Recorded data
━━━━
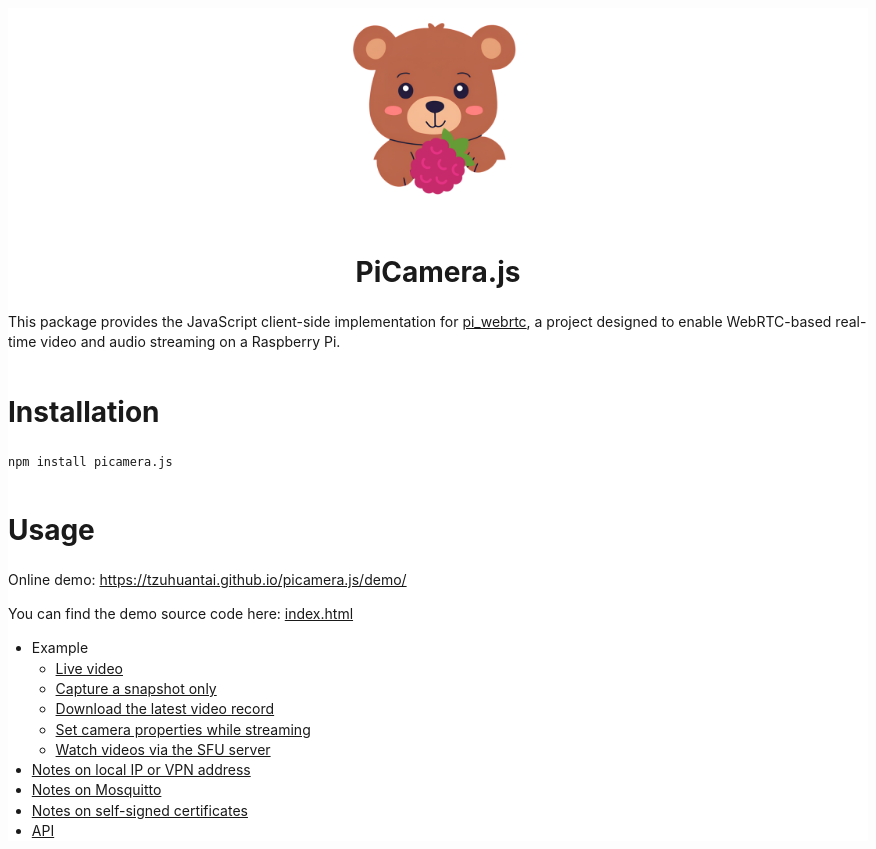 <p align=center>
    <img src="doc/icon.png" width="200" alt="PiCamera.js">
</p>
<h1 align="center">
    PiCamera.js
</h1>

This package provides the JavaScript client-side implementation for [pi_webrtc](https://github.com/TzuHuanTai/RaspberryPi-WebRTC), a project designed to enable WebRTC-based real-time video and audio streaming on a Raspberry Pi.

# Installation

```
npm install picamera.js
```

# Usage

Online demo: https://tzuhuantai.github.io/picamera.js/demo/

You can find the demo source code here: [index.html](demo/index.html)

- Example
  - [Live video](#live-video)
  - [Capture a snapshot only](#capture-a-snapshot-only)
  - [Download the latest video record](#download-the-latest-video-record)
  - [Set camera properties while streaming](#set-camera-properties-while-streaming)
  - [Watch videos via the SFU server](#watch-videos-via-the-sfu-server)
- [Notes on local IP or VPN address](#notes-on-local-ip-or-vpn-address)
- [Notes on Mosquitto](#notes-on-mosquitto)
- [Notes on self-signed certificates](#notes-on-self-signed-certificates)
- [API](#api)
━━━━
When a line of the records includes "demo", that line belongs in the answer.

■ **YOUR RESPONSE**
Online demo: https://tzuhuantai.github.io/picamera.js/demo/
You can find the demo source code here: [index.html](demo/index.html)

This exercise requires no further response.